TASK PROMPT
Please state the number of lines in the records below that contain the string "with", and nothing further.

THE DATA
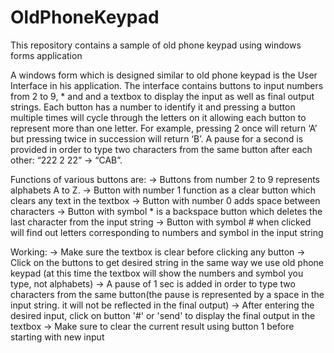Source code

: # OldPhoneKeypad
  This repository contains a sample of old phone keypad using windows forms application

  A windows form which is designed similar to old phone keypad is the User Interface in his application. The interface contains buttons to input numbers from 2 to 9, * and <space> and a textbox to display the input as well as final output strings.
  Each button has a number to identify it and pressing a button multiple times will cycle through the letters on it allowing each button to represent more than one letter.
  For example, pressing 2 once will return ‘A’ but pressing twice in succession will return ‘B’.
  A pause for a second is provided in order to type two characters from the same button after each other: “222 2 22” -> “CAB”.
  
Functions of various buttons are:
 -> Buttons from number 2 to 9 represents alphabets A to Z. 
 -> Button with number 1 function as a clear button which clears any text in the textbox 
 -> Button with number 0 adds space between characters
 -> Button with symbol * is a backspace button which deletes the last character from the input string
 -> Button with symbol # when clicked will find out letters corresponding to numbers and symbol in the input string
  
Working:
 -> Make sure the textbox is clear before clicking any button
 -> Click on the buttons to get desired string in the same way we use old phone keypad (at this time the textbox will show the numbers and symbol you type, not alphabets)
 -> A pause of 1 sec is added in order to type two characters from the same button(the pause is represented by a space in the input string. it will not be reflected in the final output)
 -> After entering the desired input, click on button '#' or 'send' to display the final output in the textbox
 -> Make sure to clear the current result using button 1 before starting with new input
  
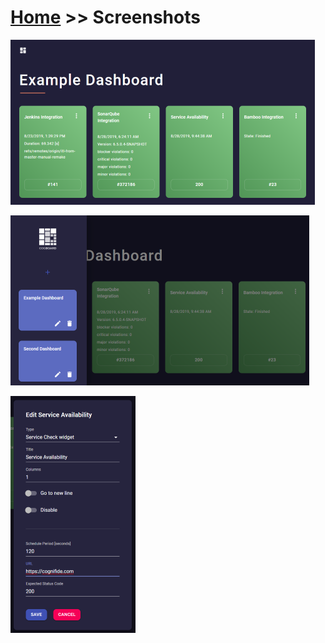 # [Home](/cogboard/) >> Screenshots

![screen1](./images/screen1.png)


![screen2](./images/screen2.png)


![screen3](./images/screen3.png)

SOLUTION TO THE PROBLEM
5